The Galata is the largest maritime museum in the Mediterranean -- fitting for the birthplace of Columbus and a once-mighty seafaring republic -- but the unmissable hook is outside on the water: the Nazario Sauro S-518, an actual decommissioned submarine moored as the museum's waterfront. You climb down inside and walk the real boat compartment by compartment, not a model. It's deeply on-theme for a cruise traveler and sits right on the Porto Antico, steps from the ship.
What to expect
You walk straight from the pier into the Porto Antico and enter the Galata Maritime Museum, where you move at your own pace through galleries celebrating Mediterranean seafaring history. The real experience waits outside: you descend a gangway into the Nazario Sauro S-518, a decommissioned WWII submarine, and walk the actual cramped compartments—torpedo room, control center, crew quarters—for roughly 20-25 minutes, imagining the lives of submariners in a vessel that feels authentically confined. After surfacing, you can spend as long as you'd like in the museum's indoor exhibits, which pair perfectly with the submarine context. It's a self-contained, walkable loop that never feels rushed and keeps you steps from your ship the entire time.

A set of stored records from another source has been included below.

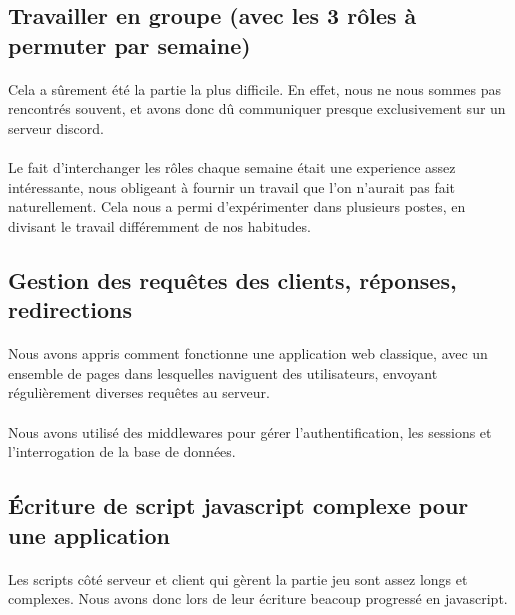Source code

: \documentclass[11pt,a4paper]{article}
\begin{document}
        \subsection*{Travailler en groupe (avec les 3 rôles à permuter par semaine)}
            \paragraph{}
            Cela a sûrement été la partie la plus difficile.
            En effet, nous ne nous sommes pas rencontrés souvent,
            et avons donc dû communiquer presque exclusivement sur un serveur discord.
            \paragraph{}
            Le fait d'interchanger les rôles chaque semaine était une experience assez intéressante,
            nous obligeant à fournir un travail que l'on n'aurait pas fait naturellement.
            Cela nous a permi d'expérimenter dans plusieurs postes,
            en divisant le travail différemment de nos habitudes.
        \subsection*{Gestion des requêtes des clients, réponses, redirections}
            \paragraph{}
            Nous avons appris comment fonctionne une application web classique,
            avec un ensemble de pages dans lesquelles naviguent des utilisateurs,
            envoyant régulièrement diverses requêtes au serveur.
            \paragraph{}
            Nous avons utilisé des middlewares pour gérer l'authentification,
            les sessions et l'interrogation de la base de données.
        \subsection*{Écriture de script javascript complexe pour une application}
            \paragraph{}
            Les scripts côté serveur et client qui gèrent la partie jeu sont assez longs et complexes.
            Nous avons donc lors de leur écriture beacoup progressé en javascript.
\end{document}
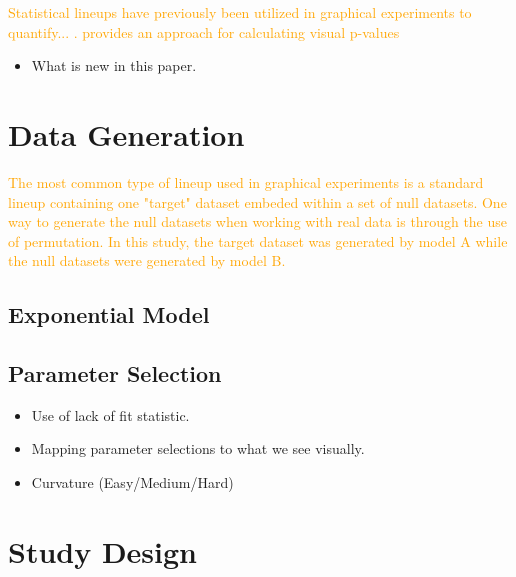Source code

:\documentclass[]{interact}
\theoremstyle{plain}%
\theoremstyle{definition}
\theoremstyle{remark}
\def\tightlist{}
\begin{document}
\textcolor{Orange}{Statistical lineups have previously been utilized in graphical experiments to quantify... \citep{buja_statistical_2009, wickham2010graphical, hofmann_graphical_2012, majumder_validation_2013, vanderplas_clusters_2017}.
\cite{vanderplas_statistical_nodate} provides an approach for calculating visual p-values
}

\begin{itemize}
\tightlist
\item
  What is new in this paper.
\end{itemize}

\hypertarget{data-generation}{%
\section{Data Generation}\label{data-generation}}

\textcolor{Orange}{
The most common type of lineup used in graphical experiments is a standard lineup containing one "target" dataset embeded within a set of null datasets. 
One way to generate the null datasets when working with real data is through the use of permutation. In this study, the target dataset was generated by model A while the null datasets were generated by model B.
}

\hypertarget{exponential-model}{%
\subsection{Exponential Model}\label{exponential-model}}

\textcolor{Orange}{}

\hypertarget{parameter-selection}{%
\subsection{Parameter Selection}\label{parameter-selection}}

\begin{itemize}
\tightlist
\item
  Use of lack of fit statistic.
\item
  Mapping parameter selections to what we see visually.
\item
  Curvature (Easy/Medium/Hard)
\end{itemize}

\hypertarget{study-design}{%
\section{Study Design}\label{study-design}}
\end{document}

DIRECT WINS, AND SHIPS RARELY OFFER IT. Cruise lines seldom sell this specific submarine experience, so booking direct is usually your only route -- and at ~$21pp all-in it's one of the best-value marquee things you can do in Genoa. Walkable from the berth, fixed price, no transfer risk.
Good to know
Book your combined ticket (€19 adults, ~$21) directly online at Galata Museo del Mare before arrival to skip queues; add the €1 smartphone audio guide for deeper context as you move through the museum. The walk from your berth to the Porto Antico is 5–10 minutes on flat ground with clear signage, so you can leave the ship 4–5 hours into port and still have 2–3 hours to explore comfortably. Plan to be back aboard 30 minutes before all-aboard time; the submarine is outdoors and weather-dependent (no cover while boarding), so check conditions and dress accordingly. Bring comfortable shoes for uneven decking around the waterfront, and note that the submarine's interior is genuinely narrow—not recommended if you have mobility limitations or claustrophobia.